N-(2-aminophenyl)-4-[N-(pyridine-3yl-methoxy-carbonyl) aminomethyl] benzamide (MS-275) is a second generation histone deacetylase (HDAC) inhibitor with significant anti-tumor efficacy currently in clinical development. We investigated the effect of MS-275 treatment on various colon cancer cell lines, as well as on mouse xenograft models derived from human colorectal cancer. MS-275 exerted strong anti-proliferative effects in five cell lines and increased the acetylation of histones 3 and 4. In vivo testing of the compound in eight different models of human colon cancer derived from primary colorectal cancers or from established cell lines revealed that five models were responders, two non-responders and one an anti-responder. Gene expression profiles were determined in order to identify genes and pathways differentially regulated upon MS-275 treatment in responder versus non-responder models.
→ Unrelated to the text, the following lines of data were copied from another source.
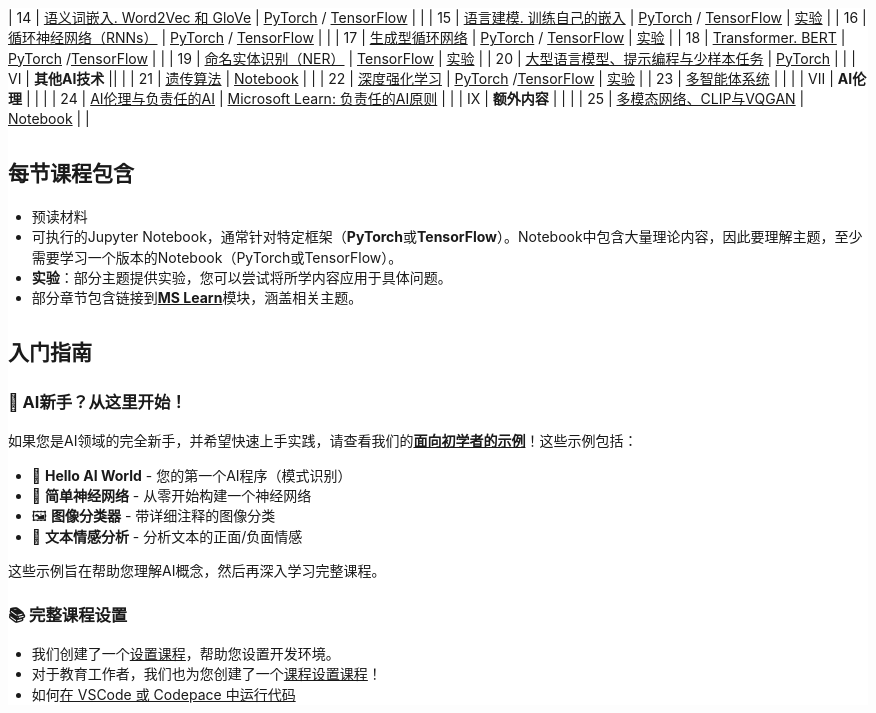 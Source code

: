 | 14  |            [语义词嵌入. Word2Vec 和 GloVe](./lessons/5-NLP/14-Embeddings/README.md)             |           [PyTorch](https://github.com/microsoft/AI-For-Beginners/blob/main/lessons/5-NLP/14-Embeddings/EmbeddingsPyTorch.ipynb) / [TensorFlow](https://github.com/microsoft/AI-For-Beginners/blob/main/lessons/5-NLP/14-Embeddings/EmbeddingsTF.ipynb)             |  |
| 15  |            [语言建模. 训练自己的嵌入](./lessons/5-NLP/15-LanguageModeling/README.md)             |           [PyTorch](https://github.com/microsoft/AI-For-Beginners/blob/main/lessons/5-NLP/15-LanguageModeling/CBoW-PyTorch.ipynb) / [TensorFlow](https://github.com/microsoft/AI-For-Beginners/blob/main/lessons/5-NLP/15-LanguageModeling/CBoW-TF.ipynb)             | [实验](./lessons/5-NLP/15-LanguageModeling/lab/README.md) |
| 16  |            [循环神经网络（RNNs）](./lessons/5-NLP/16-RNN/README.md)             |           [PyTorch](https://github.com/microsoft/AI-For-Beginners/blob/main/lessons/5-NLP/16-RNN/RNNPyTorch.ipynb) / [TensorFlow](https://github.com/microsoft/AI-For-Beginners/blob/main/lessons/5-NLP/16-RNN/RNNTF.ipynb)             |  |
| 17  |            [生成型循环网络](./lessons/5-NLP/17-GenerativeNetworks/README.md)             |           [PyTorch](https://github.com/microsoft/AI-For-Beginners/blob/main/lessons/5-NLP/17-GenerativeNetworks/GenerativePyTorch.ipynb) / [TensorFlow](https://github.com/microsoft/AI-For-Beginners/blob/main/lessons/5-NLP/17-GenerativeNetworks/GenerativeTF.ipynb)             | [实验](./lessons/5-NLP/17-GenerativeNetworks/lab/README.md) |
| 18  |            [Transformer. BERT](./lessons/5-NLP/18-Transformers/README.md)             |           [PyTorch](https://github.com/microsoft/AI-For-Beginners/blob/main/lessons/5-NLP/18-Transformers/TransformersPyTorch.ipynb) /[TensorFlow](https://github.com/microsoft/AI-For-Beginners/blob/main/lessons/5-NLP/18-Transformers/TransformersTF.ipynb)             |  |
| 19  |            [命名实体识别（NER）](./lessons/5-NLP/19-NER/README.md)             |           [TensorFlow](https://microsoft.github.io/AI-For-Beginners/lessons/5-NLP/19-NER/NER-TF.ipynb)             | [实验](./lessons/5-NLP/19-NER/lab/README.md) |
| 20  |            [大型语言模型、提示编程与少样本任务](./lessons/5-NLP/20-LangModels/README.md)             |           [PyTorch](https://microsoft.github.io/AI-For-Beginners/lessons/5-NLP/20-LangModels/GPT-PyTorch.ipynb) | |
| VI |            **其他AI技术** || |
| 21  |            [遗传算法](./lessons/6-Other/21-GeneticAlgorithms/README.md)             |           [Notebook](./lessons/6-Other/21-GeneticAlgorithms/Genetic.ipynb) | |
| 22  |            [深度强化学习](./lessons/6-Other/22-DeepRL/README.md)             |           [PyTorch](./lessons/6-Other/22-DeepRL/CartPole-RL-PyTorch.ipynb) /[TensorFlow](./lessons/6-Other/22-DeepRL/CartPole-RL-TF.ipynb)             | [实验](./lessons/6-Other/22-DeepRL/lab/README.md) |
| 23  |            [多智能体系统](./lessons/6-Other/23-MultiagentSystems/README.md)             |  | |
| VII |            **AI伦理** | | |
| 24  |            [AI伦理与负责任的AI](./lessons/7-Ethics/README.md)             |           [Microsoft Learn: 负责任的AI原则](https://docs.microsoft.com/learn/paths/responsible-ai-business-principles/?WT.mc_id=academic-77998-cacaste) | |
| IX  |            **额外内容** | | |
| 25  |            [多模态网络、CLIP与VQGAN](./lessons/X-Extras/X1-MultiModal/README.md)             |           [Notebook](./lessons/X-Extras/X1-MultiModal/Clip.ipynb)    | |

## 每节课程包含

* 预读材料
* 可执行的Jupyter Notebook，通常针对特定框架（**PyTorch**或**TensorFlow**）。Notebook中包含大量理论内容，因此要理解主题，至少需要学习一个版本的Notebook（PyTorch或TensorFlow）。
* **实验**：部分主题提供实验，您可以尝试将所学内容应用于具体问题。
* 部分章节包含链接到[**MS Learn**](https://learn.microsoft.com/en-us/collections/7w28iy2xrqzdj0?WT.mc_id=academic-77998-bethanycheum)模块，涵盖相关主题。

## 入门指南

### 🎯 AI新手？从这里开始！

如果您是AI领域的完全新手，并希望快速上手实践，请查看我们的[**面向初学者的示例**](./examples/README.md)！这些示例包括：

- 🌟 **Hello AI World** - 您的第一个AI程序（模式识别）
- 🧠 **简单神经网络** - 从零开始构建一个神经网络  
- 🖼️ **图像分类器** - 带详细注释的图像分类
- 💬 **文本情感分析** - 分析文本的正面/负面情感

这些示例旨在帮助您理解AI概念，然后再深入学习完整课程。

### 📚 完整课程设置
- 我们创建了一个[设置课程](./lessons/0-course-setup/setup.md)，帮助您设置开发环境。  
- 对于教育工作者，我们也为您创建了一个[课程设置课程](./lessons/0-course-setup/for-teachers.md)！  
- 如何[在 VSCode 或 Codepace 中运行代码](./lessons/0-course-setup/how-to-run.md)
Principle component analysis revealed a correlation of the anti-tumor efficacy with the sub-clustering of the MS-275 treatment groups in 7 out of 8 models. Although the overall gene expression pattern was rather unique for each individual model, 129 genes were significantly up- and 58 genes significantly down-regulated in at least 2 out of 5 responder models in response to MS-275 treatment. We identified potential biomarkers for response to MS-275, such as PRA1, MYADM and PALM2-AKAP2 which were up-regulated in all responder models and down-regulated or unchanged in all non-responder models. Our results provide a starting point for the development of clinically relevant biomarkers for predicting a response to MS-275 and the understanding of the mode of action of this HDAC inhibitor.